Sexual Harassment. Add my name to the list of women who have experienced this in the workplace. No surprise really, except perhaps for those who know me now, for my silence. Then and well, until now.
Why I didn’t speak up….reflecting on that time in my life, here’s why.
I needed the job. Pure and simple.
The employment prospects for lawyers with limited experience were grim back in 1995.
I was recently separated, barreling towards my first divorce. So I really needed the job.
I remember I was scared, really friggin scared, perhaps irrationally so at that time. Everything in my life seemed uncertain, so I held on with all my might to the fragile certainty of a bi-weekly paycheck. If I could pay my rent, keep a roof over my head, I could get through anything.

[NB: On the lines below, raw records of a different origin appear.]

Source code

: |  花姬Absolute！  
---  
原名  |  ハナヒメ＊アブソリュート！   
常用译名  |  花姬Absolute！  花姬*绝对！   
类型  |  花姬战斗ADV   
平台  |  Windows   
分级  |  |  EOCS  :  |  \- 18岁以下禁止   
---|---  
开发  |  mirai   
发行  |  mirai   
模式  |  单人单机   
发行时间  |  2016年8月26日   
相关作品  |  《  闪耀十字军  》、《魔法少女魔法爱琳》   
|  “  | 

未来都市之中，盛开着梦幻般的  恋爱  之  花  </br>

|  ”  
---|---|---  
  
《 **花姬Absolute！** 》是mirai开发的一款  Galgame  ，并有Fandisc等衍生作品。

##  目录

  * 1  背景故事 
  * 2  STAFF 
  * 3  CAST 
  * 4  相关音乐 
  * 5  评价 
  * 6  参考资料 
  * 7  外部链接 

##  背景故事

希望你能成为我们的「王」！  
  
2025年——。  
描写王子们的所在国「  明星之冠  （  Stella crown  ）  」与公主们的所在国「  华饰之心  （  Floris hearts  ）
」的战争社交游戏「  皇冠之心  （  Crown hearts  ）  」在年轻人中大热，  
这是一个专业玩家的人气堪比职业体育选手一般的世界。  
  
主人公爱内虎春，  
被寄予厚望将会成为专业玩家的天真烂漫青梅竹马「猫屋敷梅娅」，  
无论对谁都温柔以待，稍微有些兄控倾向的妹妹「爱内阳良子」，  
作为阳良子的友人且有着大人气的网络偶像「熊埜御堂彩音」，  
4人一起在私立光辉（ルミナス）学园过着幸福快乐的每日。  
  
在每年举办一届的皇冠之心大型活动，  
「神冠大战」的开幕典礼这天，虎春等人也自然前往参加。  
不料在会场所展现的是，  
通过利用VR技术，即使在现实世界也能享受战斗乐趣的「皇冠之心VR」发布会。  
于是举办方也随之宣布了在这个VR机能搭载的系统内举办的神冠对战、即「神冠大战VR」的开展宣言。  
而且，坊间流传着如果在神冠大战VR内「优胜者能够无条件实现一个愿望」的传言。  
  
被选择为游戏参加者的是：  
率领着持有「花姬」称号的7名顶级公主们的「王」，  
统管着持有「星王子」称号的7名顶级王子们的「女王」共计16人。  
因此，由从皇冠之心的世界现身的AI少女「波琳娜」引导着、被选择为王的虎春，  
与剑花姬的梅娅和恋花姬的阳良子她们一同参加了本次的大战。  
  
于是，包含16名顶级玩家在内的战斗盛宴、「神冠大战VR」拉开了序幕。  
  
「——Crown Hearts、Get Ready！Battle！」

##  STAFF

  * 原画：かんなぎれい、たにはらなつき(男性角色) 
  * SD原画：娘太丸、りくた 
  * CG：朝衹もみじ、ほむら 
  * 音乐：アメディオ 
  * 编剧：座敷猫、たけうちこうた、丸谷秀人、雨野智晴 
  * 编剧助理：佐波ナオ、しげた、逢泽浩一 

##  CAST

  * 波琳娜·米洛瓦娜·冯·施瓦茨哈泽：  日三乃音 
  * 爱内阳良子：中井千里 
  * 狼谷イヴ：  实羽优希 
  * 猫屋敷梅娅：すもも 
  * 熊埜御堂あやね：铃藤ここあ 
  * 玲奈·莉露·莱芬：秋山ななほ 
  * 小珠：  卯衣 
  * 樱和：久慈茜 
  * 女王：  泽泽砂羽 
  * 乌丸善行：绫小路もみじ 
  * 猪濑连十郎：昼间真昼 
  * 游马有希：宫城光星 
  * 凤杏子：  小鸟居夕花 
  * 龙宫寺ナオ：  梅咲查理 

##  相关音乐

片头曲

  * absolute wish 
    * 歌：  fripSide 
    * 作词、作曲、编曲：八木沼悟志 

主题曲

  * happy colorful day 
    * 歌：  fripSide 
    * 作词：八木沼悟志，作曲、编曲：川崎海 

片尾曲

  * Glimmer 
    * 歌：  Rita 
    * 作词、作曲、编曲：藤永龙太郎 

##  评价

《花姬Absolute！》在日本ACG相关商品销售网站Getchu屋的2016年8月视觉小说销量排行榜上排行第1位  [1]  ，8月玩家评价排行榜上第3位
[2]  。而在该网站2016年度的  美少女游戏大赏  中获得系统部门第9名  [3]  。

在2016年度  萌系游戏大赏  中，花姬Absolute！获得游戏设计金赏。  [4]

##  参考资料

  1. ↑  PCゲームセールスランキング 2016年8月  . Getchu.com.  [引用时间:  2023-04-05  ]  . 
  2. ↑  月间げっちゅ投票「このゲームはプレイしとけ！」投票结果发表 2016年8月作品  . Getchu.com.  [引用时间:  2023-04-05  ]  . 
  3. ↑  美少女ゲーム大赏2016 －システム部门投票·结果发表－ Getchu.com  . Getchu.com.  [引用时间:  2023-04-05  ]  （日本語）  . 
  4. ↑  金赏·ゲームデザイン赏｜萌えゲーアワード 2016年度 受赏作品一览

I also wanted to continue working in Toronto, in banking and insolvency law.
That legal “community” was small, tight. Who wants the reputation as the one rocking the boat (when employment prospects were slim)? So, I kept my mouth shut — and yes, the apology from the “community” came later.
My harasser was a brilliant attorney, truly my greatest mentor. He was also an alcoholic. Strange as it may seem, you can learn important lessons from really horrible people. Yes, a strange cocktail of fabulous and horrendous at the same time.

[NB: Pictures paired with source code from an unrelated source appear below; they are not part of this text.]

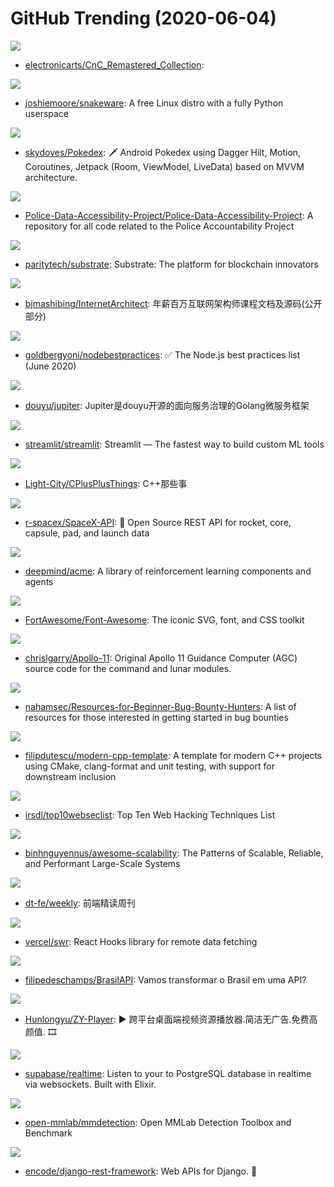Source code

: # GitHub Trending (2020-06-04)

![](https://img.shields.io/badge/C%2B%2B-New%201-green?style=flat-square&logo=appveyor)
- [electronicarts/CnC_Remastered_Collection](https://github.com/electronicarts/CnC_Remastered_Collection): 

![](https://img.shields.io/badge/Python-New%20471-green?style=flat-square&logo=appveyor)
- [joshiemoore/snakeware](https://github.com/joshiemoore/snakeware): A free Linux distro with a fully Python userspace

![](https://img.shields.io/badge/Kotlin-New%20124-green?style=flat-square&logo=appveyor)
- [skydoves/Pokedex](https://github.com/skydoves/Pokedex): 🗡️ Android Pokedex using Dagger Hilt, Motion, Coroutines, Jetpack (Room, ViewModel, LiveData) based on MVVM architecture.

![](https://img.shields.io/badge/Python-New%2069-green?style=flat-square&logo=appveyor)
- [Police-Data-Accessibility-Project/Police-Data-Accessibility-Project](https://github.com/Police-Data-Accessibility-Project/Police-Data-Accessibility-Project): A repository for all code related to the Police Accountability Project

![](https://img.shields.io/badge/Rust-New%2049-green?style=flat-square&logo=appveyor)
- [paritytech/substrate](https://github.com/paritytech/substrate): Substrate: The platform for blockchain innovators

![](https://img.shields.io/badge/Java-New%20185-green?style=flat-square&logo=appveyor)
- [bjmashibing/InternetArchitect](https://github.com/bjmashibing/InternetArchitect): 年薪百万互联网架构师课程文档及源码(公开部分)

![](https://img.shields.io/badge/JavaScript-New%20204-green?style=flat-square&logo=appveyor)
- [goldbergyoni/nodebestpractices](https://github.com/goldbergyoni/nodebestpractices): ✅ The Node.js best practices list (June 2020)

![](https://img.shields.io/badge/Go-New%20149-green?style=flat-square&logo=appveyor)
- [douyu/jupiter](https://github.com/douyu/jupiter): Jupiter是douyu开源的面向服务治理的Golang微服务框架

![](https://img.shields.io/badge/TypeScript-New%2042-green?style=flat-square&logo=appveyor)
- [streamlit/streamlit](https://github.com/streamlit/streamlit): Streamlit — The fastest way to build custom ML tools

![](https://img.shields.io/badge/C%2B%2B-New%20195-green?style=flat-square&logo=appveyor)
- [Light-City/CPlusPlusThings](https://github.com/Light-City/CPlusPlusThings): C++那些事

![](https://img.shields.io/badge/JavaScript-New%20261-green?style=flat-square&logo=appveyor)
- [r-spacex/SpaceX-API](https://github.com/r-spacex/SpaceX-API): 🚀 Open Source REST API for rocket, core, capsule, pad, and launch data

![](https://img.shields.io/badge/Python-New%20250-green?style=flat-square&logo=appveyor)
- [deepmind/acme](https://github.com/deepmind/acme): A library of reinforcement learning components and agents

![](https://img.shields.io/badge/JavaScript-New%2037-green?style=flat-square&logo=appveyor)
- [FortAwesome/Font-Awesome](https://github.com/FortAwesome/Font-Awesome): The iconic SVG, font, and CSS toolkit

![](https://img.shields.io/badge/Assembly-New%2077-green?style=flat-square&logo=appveyor)
- [chrislgarry/Apollo-11](https://github.com/chrislgarry/Apollo-11): Original Apollo 11 Guidance Computer (AGC) source code for the command and lunar modules.

![](https://img.shields.io/badge/none-New%20118-green?style=flat-square&logo=appveyor)
- [nahamsec/Resources-for-Beginner-Bug-Bounty-Hunters](https://github.com/nahamsec/Resources-for-Beginner-Bug-Bounty-Hunters): A list of resources for those interested in getting started in bug bounties

![](https://img.shields.io/badge/CMake-New%20127-green?style=flat-square&logo=appveyor)
- [filipdutescu/modern-cpp-template](https://github.com/filipdutescu/modern-cpp-template): A template for modern C++ projects using CMake, clang-format and unit testing, with support for downstream inclusion

![](https://img.shields.io/badge/none-New%2095-green?style=flat-square&logo=appveyor)
- [irsdl/top10webseclist](https://github.com/irsdl/top10webseclist): Top Ten Web Hacking Techniques List

![](https://img.shields.io/badge/none-New%2071-green?style=flat-square&logo=appveyor)
- [binhnguyennus/awesome-scalability](https://github.com/binhnguyennus/awesome-scalability): The Patterns of Scalable, Reliable, and Performant Large-Scale Systems

![](https://img.shields.io/badge/none-New%20105-green?style=flat-square&logo=appveyor)
- [dt-fe/weekly](https://github.com/dt-fe/weekly): 前端精读周刊

![](https://img.shields.io/badge/TypeScript-New%2094-green?style=flat-square&logo=appveyor)
- [vercel/swr](https://github.com/vercel/swr): React Hooks library for remote data fetching

![](https://img.shields.io/badge/JavaScript-New%2039-green?style=flat-square&logo=appveyor)
- [filipedeschamps/BrasilAPI](https://github.com/filipedeschamps/BrasilAPI): Vamos transformar o Brasil em uma API?

![](https://img.shields.io/badge/Vue-New%20239-green?style=flat-square&logo=appveyor)
- [Hunlongyu/ZY-Player](https://github.com/Hunlongyu/ZY-Player): ▶️ 跨平台桌面端视频资源播放器.简洁无广告.免费高颜值. 🎞

![](https://img.shields.io/badge/Elixir-New%20198-green?style=flat-square&logo=appveyor)
- [supabase/realtime](https://github.com/supabase/realtime): Listen to your to PostgreSQL database in realtime via websockets. Built with Elixir.

![](https://img.shields.io/badge/Python-New%2080-green?style=flat-square&logo=appveyor)
- [open-mmlab/mmdetection](https://github.com/open-mmlab/mmdetection): Open MMLab Detection Toolbox and Benchmark

![](https://img.shields.io/badge/Python-New%20130-green?style=flat-square&logo=appveyor)
- [encode/django-rest-framework](https://github.com/encode/django-rest-framework): Web APIs for Django. 🎸

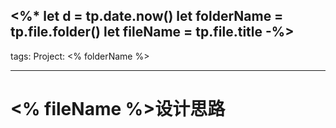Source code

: <%*
let d = tp.date.now()
let folderName = tp.file.folder()
let fileName = tp.file.title
-%>
---
tags:
Project: <% folderName %>

---

# <% fileName %>设计思路
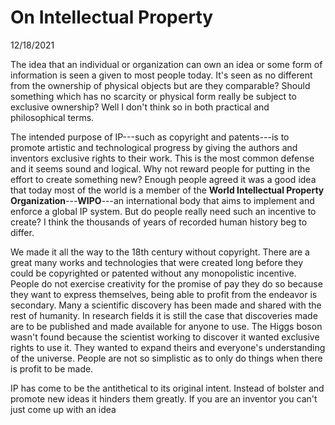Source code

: # On Intellectual Property

<p id='article-date'>12/18/2021</p>

The idea that an individual or organization can own an idea or some form of information is seen a given to most people today. It's seen as no different from the ownership of physical objects but are they comparable? Should something which has no scarcity or physical form really be subject to exclusive ownership? Well I don't think so in both practical and philosophical terms.

The intended purpose of IP---such as copyright and patents---is to promote artistic and technological progress by giving the authors and inventors exclusive rights to their work. This is the most common defense and it seems sound and logical. Why not reward people for putting in the effort to create something new? Enough people agreed it was a good idea that today most of the world is a member of the **World Intellectual Property Organization**---**WIPO**---an international body that aims to implement and enforce a global IP system. But do people really need such an incentive to create? I think the thousands of years of recorded human history beg to differ.

We made it all the way to the 18th century without copyright. There are a great many works and technologies that were created long before they could be copyrighted or patented without any monopolistic incentive. People do not exercise creativity for the promise of pay they do so because they want to express themselves, being able to profit from the endeavor is secondary. Many a scientific discovery has been made and shared with the rest of humanity. In research fields it is still the case that discoveries made are to be published and made available for anyone to use. The Higgs boson wasn't found because the scientist working to discover it wanted exclusive rights to use it. They wanted to expand theirs and everyone's understanding of the universe. People are not so simplistic as to only do things when there is profit to be made.

IP has come to be the antithetical to its original intent. Instead of bolster and promote new ideas it hinders them greatly. If you are an inventor you can't just come up with an idea
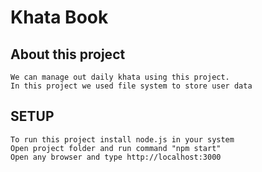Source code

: # Khata Book 
## About this project
    We can manage out daily khata using this project.
    In this project we used file system to store user data
    
## SETUP
    To run this project install node.js in your system 
    Open project folder and run command "npm start"
    Open any browser and type http://localhost:3000
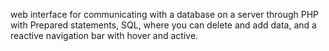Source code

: web interface for communicating with a database on a server through PHP with Prepared statements, SQL, where you can delete and add data, and a reactive navigation bar with hover and active.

So I put up with it. “It”. His harassment. From direct to subtle to insidious. I saved the endless horrid voicemail messages he left for me, ultimately copying these to cassette tapes using my dictaphone (this was 1995 after all) then mailing the tapes to a friend “just in case”.
Many years later, I cried all over again when I held in my hands the envelopes containing so many tapes, so many tapes. The mind and body a resilient thing. I’d forgotten the volume of daily abuse I’d put up with, glossed over, tried to ignore.
At the point when I felt so alone, so isolated, so much shame….everything got scarier, stranger, even weirder.
A lousy performance review from my harasser put my job at risk — and threw me a lifeline at the same time. I’d been a top biller, the weekend warrior in the office and now boom! from rising star to Not Quite Up To Standard.
I had 6 months to turn it around.
The lifeline? To keep my job I was to move into another practice area, to work with another partner who would assess my skills.
I didn’t debate or challenge that performance review, I cried in front of the panel of three male partners delivering the news.
Get ready.
This is when it gets scary ‘you can’t make this sh#t up’ weird. My harasser began dating then became engaged to my mother.
I’ve told few people this. Most need a drink when I do.
Now who would believe me if I told them I was being harassed by this guy? He must be wonderful, he’s marrying my mother! I must be sour grapes because he gave me a poor performance review, or jealous of my mother’s happiness or some other soap opera Freudian weirdness fill in the blank — I kept my mouth shut.
In case you’re wondering, the ring was grandiose, the engagement short and the marriage never happened.
My relationship with my mother was over.
My career as a lawyer somehow suddenly managed to move forward.
I landed another job.
At a bigger, better law firm.
In the area of law I wanted to practice in.
I gave my notice, quickly, silently shoving THAT past as far behind me, though there was always the prospect of running into my harasser in court or hearing his name when discussing a transaction.
Alcohol, not harassment was his ultimate comeuppance.
So to answer the eternal question: Why don’t women speak up when they are harassed? It’s a complicated soup of very personal reasons, so hold your “why didn’t she speak up” theories, criticism and comments. Look at the calendar. Only now (what 20 plus years later?) am I finally writing about my harassment for the first time.